• Task description: Look through the listing below, and wherever a line has the string "kernel", pull it out.
----------
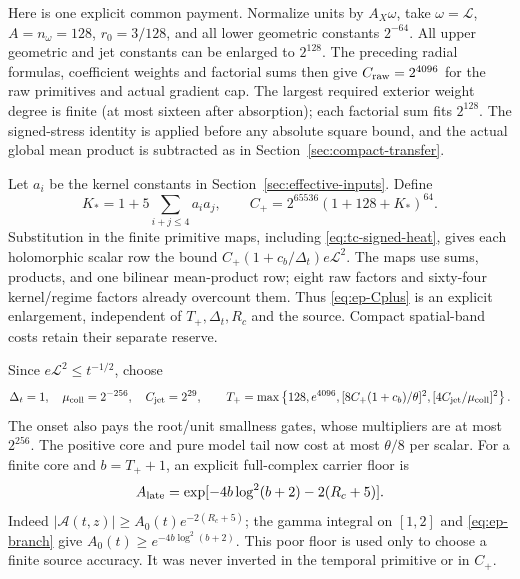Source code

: Here is one explicit common payment. Normalize units by
$A_X\omega$, take $\omega=\mathcal L$, $A=n_\omega=128$,
$r_0=3/128$, and all lower geometric constants $2^{-64}$.
All upper geometric and jet constants can be enlarged to $2^{128}$.
The preceding radial formulas, coefficient weights and factorial sums
then give $C_{\rm raw}=2^{4096}$ for the raw primitives and actual
gradient cap. The largest required exterior weight degree is finite
(at most sixteen after absorption); each factorial sum fits $2^{128}$.
The signed-stress identity is applied before any absolute square bound,
and the actual global mean product is subtracted as in
Section~\ref{sec:compact-transfer}.

Let $a_i$ be the kernel constants in
Section~\ref{sec:effective-inputs}. Define
\begin{equation}
 K_*=1+5\sum_{i+j\le4}a_i a_j,\qquad
 C_+=2^{65536}(1+128+K_*)^{64}.
 \label{eq:ep-Cplus}
\end{equation}
Substitution in the finite primitive maps, including
\eqref{eq:tc-signed-heat}, gives each holomorphic scalar row the bound
$C_+(1+c_b/\Delta_t)e\mathcal L^2$.
The maps use sums, products, and one bilinear mean-product row; eight
raw factors and sixty-four kernel/regime factors already overcount them.
Thus \eqref{eq:ep-Cplus} is an explicit enlargement, independent of
$T_+,\Delta_t,R_c$ and the source. Compact spatial-band costs retain
their separate reserve.

Since $e\mathcal L^2\le t^{-1/2}$, choose
\begin{equation}
 \Delta_t=1,\quad \mu_{\rm coll}=2^{-256},\quad C_{\rm jet}=2^{29},
 \qquad
 T_+=\max\left\{128,e^{4096},
   [8C_+(1+c_b)/\theta]^2,[4C_{\rm jet}/\mu_{\rm coll}]^2\right\}.
 \label{eq:ep-Tplus}
\end{equation}
The onset also pays the root/unit smallness gates, whose multipliers
are at most $2^{256}$. The positive core and pure model tail now cost
at most $\theta/8$ per scalar. For a finite core and $b=T_++1$, an
explicit full-complex carrier floor is
\begin{equation}
 A_{\rm late}=\exp[-4b\log^2(b+2)-2(R_c+5)].
 \label{eq:ep-late-floor}
\end{equation}
Indeed $|\mathcal A(t,z)|\ge A_0(t)e^{-2(R_c+5)}$; the gamma
integral on $[1,2]$ and \eqref{eq:ep-branch} give
$A_0(t)\ge e^{-4b\log^2(b+2)}$. This poor floor is used only to
choose a finite source accuracy. It was never inverted in the temporal
primitive or in $C_+$.

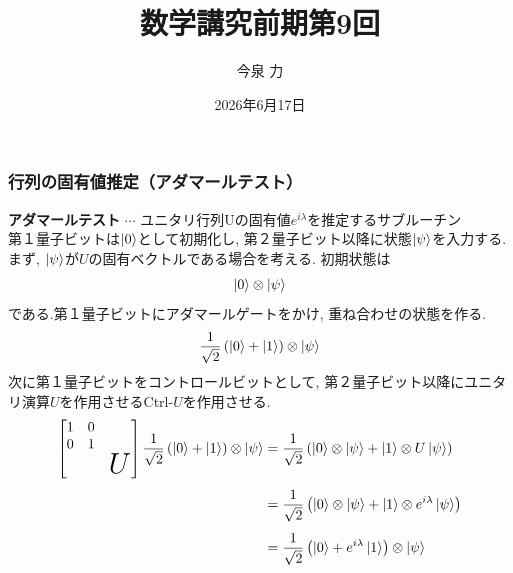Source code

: \documentclass[9pt]{beamer}
\title{数学講究前期第9回}
\author{今泉 力}
\date{2026年6月17日}
\begin{document}
\begin{frame}
  \titlepage
\end{frame}

\begin{frame}
    \frametitle{行列の固有値推定（アダマールテスト）}
    \textbf{アダマールテスト} $\cdots$ ユニタリ行列Uの固有値$e^{i\lambda}$を推定するサブルーチン \\
    第１量子ビットは$\ket{0}$として初期化し, 第２量子ビット以降に状態$\ket{\psi}$を入力する. まず, $\ket{\psi}$が$U$の固有ベクトルである場合を考える. 初期状態は
    \begin{align}
        \ket{0} \otimes \ket{\psi}
    \end{align}
    である.第１量子ビットにアダマールゲートをかけ, 重ね合わせの状態を作る.
    \begin{align}
        \frac{1}{\sqrt{2}} \left( \ket{0} + \ket{1} \right) \otimes \ket{\psi}
    \end{align}
    次に第１量子ビットをコントロールビットとして, 第２量子ビット以降にユニタリ演算$U$を作用させるCtrl-$U$を作用させる.
    \begin{align}
        \begin{bmatrix}
            1 & 0                 &     \\
            0 & 1                 &     \\
              &                   & \text{\huge{$U$}}
        \end{bmatrix}
        \frac{1}{\sqrt{2}} \left( \ket{0} + \ket{1} \right) \otimes \ket{\psi}
        &=
        \frac{1}{\sqrt{2}} \left( \ket{0} \otimes \ket{\psi} + \ket{1} \otimes U\ket{\psi} \right) \\
        &= 
        \frac{1}{\sqrt{2}} \left( \ket{0} \otimes \ket{\psi} + \ket{1} \otimes e^{i\lambda} \ket{\psi} \right) \\
        &= 
        \frac{1}{\sqrt{2}} \left( \ket{0} + e^{i\lambda} \ket{1} \right) \otimes \ket{\psi}
    \end{align}
\end{frame}
\end{document}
----------
• Solution to the exercise:
Let $a_i$ be the kernel constants in
raw factors and sixty-four kernel/regime factors already overcount them.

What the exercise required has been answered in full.